- The Washington Times - Sunday, November 6, 2005

NICOSIA, Cyprus — Greek-Cypriot leaders are upset at efforts by their Turkish-Cypriot counterparts to break out of diplomatic isolation, creating new strains between the communities.

Particularly irksome was a visit to New York and Washington last week by Turkish-Cypriot leader Mehmet Ali Talat, closely followed by four members of the Turkish-Cypriot parliament, who attended a Washington seminar.

“The U.S. moves promote divisive tendencies instead of bringing about reunification,” charged Greek-Cypriot President Tassos Papadopoulos. “They create hope that the [Turkish] occupation regime could possibly be upgraded to a separate legal entity.”

Mr. Talat retorted that in his talk with Secretary of State Condoleezza Rice, he merely asked the Americans “to continue their path, their line of supporting the lifting of isolation of Turkish Cypriots and to further encourage other countries to take similar steps.”

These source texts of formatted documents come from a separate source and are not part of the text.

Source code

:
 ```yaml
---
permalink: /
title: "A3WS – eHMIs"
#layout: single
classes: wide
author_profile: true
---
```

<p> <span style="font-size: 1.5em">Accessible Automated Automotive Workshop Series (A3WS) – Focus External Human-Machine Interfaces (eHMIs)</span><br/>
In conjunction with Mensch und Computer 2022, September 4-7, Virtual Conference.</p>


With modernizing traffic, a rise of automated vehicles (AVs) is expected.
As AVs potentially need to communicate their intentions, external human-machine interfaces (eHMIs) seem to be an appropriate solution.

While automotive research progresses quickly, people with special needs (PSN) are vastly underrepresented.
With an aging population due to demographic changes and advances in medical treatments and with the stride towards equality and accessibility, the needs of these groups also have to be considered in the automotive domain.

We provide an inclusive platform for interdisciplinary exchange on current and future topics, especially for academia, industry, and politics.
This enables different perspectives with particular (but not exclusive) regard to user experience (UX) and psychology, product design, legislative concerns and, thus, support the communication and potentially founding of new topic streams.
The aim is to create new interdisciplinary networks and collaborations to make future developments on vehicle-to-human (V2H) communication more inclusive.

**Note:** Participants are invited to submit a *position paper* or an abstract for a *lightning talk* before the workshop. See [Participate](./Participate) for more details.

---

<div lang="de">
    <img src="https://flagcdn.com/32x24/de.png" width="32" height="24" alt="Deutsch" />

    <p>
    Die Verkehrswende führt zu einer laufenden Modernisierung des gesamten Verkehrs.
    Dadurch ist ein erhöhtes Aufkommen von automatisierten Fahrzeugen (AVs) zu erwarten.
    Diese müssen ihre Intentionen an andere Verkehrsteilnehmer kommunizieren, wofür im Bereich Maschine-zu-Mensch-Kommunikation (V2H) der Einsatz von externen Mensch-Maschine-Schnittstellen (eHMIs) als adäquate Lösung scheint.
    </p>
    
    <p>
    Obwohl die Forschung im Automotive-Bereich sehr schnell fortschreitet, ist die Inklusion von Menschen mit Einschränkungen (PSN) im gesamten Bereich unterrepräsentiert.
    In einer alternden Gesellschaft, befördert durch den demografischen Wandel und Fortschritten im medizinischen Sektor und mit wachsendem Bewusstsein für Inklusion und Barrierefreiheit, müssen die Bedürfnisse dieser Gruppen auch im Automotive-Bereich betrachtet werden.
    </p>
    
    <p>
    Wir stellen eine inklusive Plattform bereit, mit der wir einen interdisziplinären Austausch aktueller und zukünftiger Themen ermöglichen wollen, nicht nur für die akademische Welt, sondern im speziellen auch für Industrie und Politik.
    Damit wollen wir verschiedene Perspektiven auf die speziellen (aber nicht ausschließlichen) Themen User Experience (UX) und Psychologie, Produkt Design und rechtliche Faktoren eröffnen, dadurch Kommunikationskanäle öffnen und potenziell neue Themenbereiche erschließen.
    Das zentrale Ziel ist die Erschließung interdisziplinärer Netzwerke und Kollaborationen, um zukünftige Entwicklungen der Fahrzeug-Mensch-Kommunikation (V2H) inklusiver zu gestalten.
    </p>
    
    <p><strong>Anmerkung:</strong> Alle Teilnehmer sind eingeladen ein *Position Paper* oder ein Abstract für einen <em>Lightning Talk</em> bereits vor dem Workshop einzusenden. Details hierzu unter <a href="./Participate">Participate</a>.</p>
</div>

A State Department spokesman said Washington wanted to help the Mediterranean island move toward reunification by reducing economic disparities between the two sides. Greek-Cypriot per-capita income at $16,000 a year is roughly three times that of the Turkish Cypriots.

Hopes for reunification have been steadily deteriorating since the Greek Cypriots rejected, in a referendum 18 months ago, a unification plan submitted by U.N. Secretary-General Kofi Annan.

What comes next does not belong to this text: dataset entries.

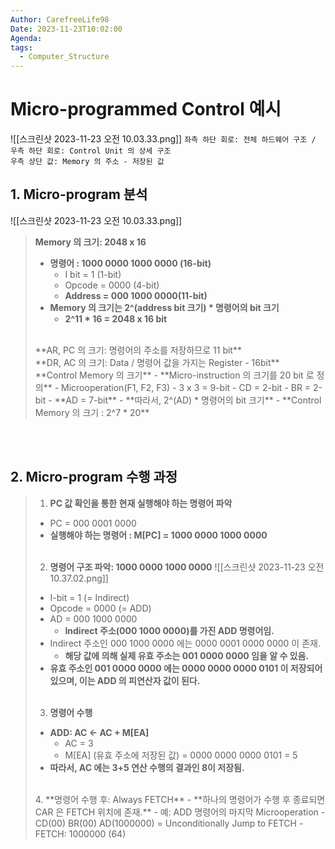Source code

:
 ```yaml
---
Author: CarefreeLife98
Date: 2023-11-23T10:02:00
Agenda: 
tags:
  - Computer_Structure
---
```

# Micro-programmed Control 예시
![[스크린샷 2023-11-23 오전 10.03.33.png]]
`좌측 하단 회로: 전체 하드웨어 구조 / 우측 하단 회로: Control Unit 의 상세 구조`<br>
`우측 상단 값: Memory 의 주소 - 저장된 값`

## 1. Micro-program 분석
![[스크린샷 2023-11-23 오전 10.03.33.png]]
> **Memory 의 크기: 2048 x 16**
> - **명령어 : 1000 0000 1000 0000 (16-bit)**
> 	- I bit = 1 (1-bit)
> 	- Opcode = 0000 (4-bit)
> 	- **Address = 000 1000 0000(11-bit)**
> - **Memory 의 크기는 2^(address bit 크기) * 명령어의 bit 크기**
> 	- **2^11 * 16 = 2048 x 16 bit**
> 
> <br>
> **AR, PC 의 크기: 명령어의 주소를 저장하므로 11 bit**
> <br>
> **DR, AC 의 크기: Data / 명령어 값을 가지는 Register - 16bit**
> <br>
> **Control Memory 의 크기**
> - **Micro-instruction 의 크기를 20 bit 로 정의**
> 	- Microoperation(F1, F2, F3)
> 		- 3 x 3 = 9-bit
> 	- CD = 2-bit
> 	- BR = 2-bit
> 	- **AD = 7-bit**
> - **따라서, 2^(AD) * 명령어의 bit 크기**
> 	- **Control Memory 의 크기 : 2^7 * 20**

<br><br>

## 2. Micro-program 수행 과정
> 1. **PC 값 확인을 통한 현재 실행해야 하는 명령어 파악**
> 	- PC = 000 0001 0000
> 	- **실행해야 하는 명령어 : M\[PC] = 1000 0000 1000 0000**
> 	<br><br>
> 2. **명령어 구조 파악: 1000 0000 1000 0000**
> 	![[스크린샷 2023-11-23 오전 10.37.02.png]]
> 	- I-bit = 1 (= Indirect)
> 	- Opcode = 0000 (= ADD)
> 	- AD = 000 1000 0000
> 		- **Indirect 주소(000 1000 0000)를 가진 ADD 명령어임.**
> 	- Indirect 주소인 000 1000 0000 에는 0000 0001 0000 0000 이 존재.
> 		- **해당 값에 의해 실제 유효 주소는 001 0000 0000 임을 알 수 있음.**
> 	- **유효 주소인 001 0000 0000 에는 0000 0000 0000 0101 이 저장되어 있으며, 이는 ADD 의 피연산자 값이 된다.**
> 	<br><br>
> 3. **명령어 수행**
> 	- **ADD: AC <- AC + M\[EA]**
> 		- AC = 3
> 		- M\[EA] (유효 주소에 저장된 값) = 0000 0000 0000 0101 = 5
> 	- **따라서, AC 에는 3+5 연산 수행의 결과인 8이 저장됨.**
> 	<br>
> 4. **명령어 수행 후: Always FETCH**
> 	- **하나의 명령어가 수행 후 종료되면 CAR 은 FETCH 위치에 존재.**
> 		- 예: ADD 명령어의 마지막 Microoperation
> 			- CD(00) BR(00) AD(1000000) = Unconditionally Jump to FETCH
> 		- FETCH: 1000000 (64)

The plan was accepted by the Turkish Cypriots, but Gustave Feissel, who served as U.N. representative in Cyprus for 14 years, said last week that in view of the persisting hostility, it should be scrapped.

The English-language Cyprus Mail quoted Mr. Feissel as saying after talks on the island that although the plan was “a very sincere effort … it has left such a bad taste in people’s mouths that trying to fix it would be nearly impossible.”

Although the Greek side has acquired a “security blanket” through its admission to the European Union, Mr. Feissel said the Cyprus issue is “heading nowhere.”

The fact that Cypriots can now cross the dividing Attila Line without hindrance has not advanced relations between the communities, Mr. Feissel added.

“One ought to keep in mind that time is running out. There is a danger that the Turkish-Cypriot community will gradually wither away” in the face of continuing immigration to the north by settlers from Turkey.

“If they continue the way they are going, one fine day, we’ll wake up and find no solution is possible,” Mr. Feissel said. “If partition is the solution, then what will happen is that the people on the [northern] side will be Turkish, not Turkish Cypriots.”